On the 1905 typeface and the challenges of digitizing Arabic script, Hosny wrote: "One of the most novel features of the Bulaq typeface is maintaining the aesthetics of Naskh calligraphy while meeting the requirements (and limitations) of typesetting, a balance that is not easily achieved."

The Amiri project was supported by Google Web Fonts, TeX Users Group, and donations from users.

== Features ==
Amiri was released under the SIL Open Font License.

The typeface itself has four styles: regular, bold, slanted, bold slanted, and two companions for Quranic typesetting: Amiri Quran and Amiri Quran Colored.
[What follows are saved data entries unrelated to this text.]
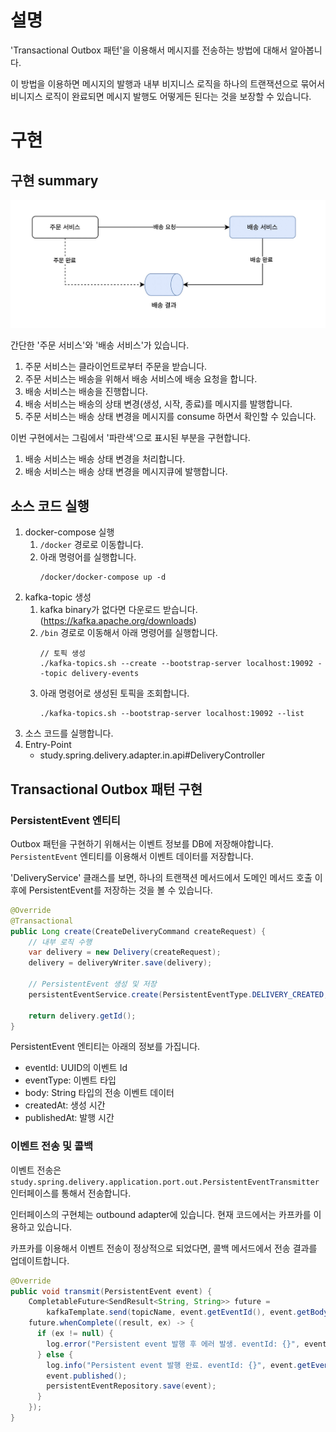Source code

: # 설명
'Transactional Outbox 패턴'을 이용해서 메시지를 전송하는 방법에 대해서 알아봅니다.

이 방법을 이용하면 메시지의 발행과 내부 비지니스 로직을 하나의 트랜잭션으로 묶어서 비니지스 로직이 완료되면 메시지 발행도 어떻게든 된다는 것을 보장할 수 있습니다.  

# 구현
## 구현 summary
![imeage](./images/summary.jpg)

간단한 '주문 서비스'와 '배송 서비스'가 있습니다. 
1. 주문 서비스는 클라이언트로부터 주문을 받습니다. 
2. 주문 서비스는 배송을 위해서 배송 서비스에 배송 요청을 합니다.
3. 배송 서비스는 배송을 진행합니다. 
4. 배송 서비스는 배송의 상태 변경(생성, 시작, 종료)를 메시지를 발행합니다. 
5. 주문 서비스는 배송 상태 변경을 메시지를 consume 하면서 확인할 수 있습니다.  

이번 구현에서는 그림에서 '파란색'으로 표시된 부분을 구현합니다. 
1. 배송 서비스는 배송 상태 변경을 처리합니다.
2. 배송 서비스는 배송 상태 변경을 메시지큐에 발행합니다. 

## 소스 코드 실행
1. docker-compose 실행
   1. `/docker` 경로로 이동합니다. 
   2. 아래 명령어를 실행합니다. 
      ```
      /docker/docker-compose up -d
      ```
2. kafka-topic 생성
   1. kafka binary가 없다면 다운로드 받습니다. (https://kafka.apache.org/downloads)
   2. `/bin` 경로로 이동해서 아래 명령어를 실행합니다. 
      ```
      // 토픽 생성
      ./kafka-topics.sh --create --bootstrap-server localhost:19092 --topic delivery-events
      ```
   3. 아래 명령어로 생성된 토픽을 조회합니다. 
      ```
      ./kafka-topics.sh --bootstrap-server localhost:19092 --list
      ```
3. 소스 코드를 실행합니다. 
4. Entry-Point
   - study.spring.delivery.adapter.in.api#DeliveryController

## Transactional Outbox 패턴 구현
### PersistentEvent 엔티티
Outbox 패턴을 구현하기 위해서는 이벤트 정보를 DB에 저장해야합니다. `PersistentEvent` 엔티티를 이용해서 이벤트 데이터를 저장합니다.

'DeliveryService' 클래스를 보면, 하나의 트랜잭션 메서드에서 도메인 메서드 호출 이후에 PersistentEvent를 저장하는 것을 볼 수 있습니다.  
```java
@Override
@Transactional
public Long create(CreateDeliveryCommand createRequest) {
    // 내부 로직 수행
    var delivery = new Delivery(createRequest);
    delivery = deliveryWriter.save(delivery);
    
    // PersistentEvent 생성 및 저장
    persistentEventService.create(PersistentEventType.DELIVERY_CREATED, delivery);

    return delivery.getId();
}
```

PersistentEvent 엔티티는 아래의 정보를 가집니다. 
- eventId: UUID의 이벤트 Id
- eventType: 이벤트 타입
- body: String 타입의 전송 이벤트 데이터
- createdAt: 생성 시간
- publishedAt: 발행 시간

### 이벤트 전송 및 콜백
이벤트 전송은 `study.spring.delivery.application.port.out.PersistentEventTransmitter` 인터페이스를 통해서 전송합니다.

인터페이스의 구현체는 outbound adapter에 있습니다. 현재 코드에서는 카프카를 이용하고 있습니다. 

카프카를 이용해서 이벤트 전송이 정상적으로 되었다면, 콜백 메서드에서 전송 결과를 업데이트합니다. 
```java
@Override
public void transmit(PersistentEvent event) {
    CompletableFuture<SendResult<String, String>> future =
        kafkaTemplate.send(topicName, event.getEventId(), event.getBody());
    future.whenComplete((result, ex) -> {
      if (ex != null) {
        log.error("Persistent event 발행 후 에러 발생. eventId: {}", event.getEventId(), ex);
      } else {
        log.info("Persistent event 발행 완료. eventId: {}", event.getEventId());
        event.published();
        persistentEventRepository.save(event);
      }
    });
}
```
All of which are available in TrueType outlines and OpenType format.

The Amiri font makes extensive use of OpenType features to produce automatic positioning and substitutions, including wide varieties of contextual forms, ligatures and kerning to the Arabic letters and the verse number of āyah, and offers several optional features including character variants for specific letters and text figures for Arabic digits.

The Amiri font itself was published and developed exclusively with free software, including FontForge, Inkscape, Python and VIM.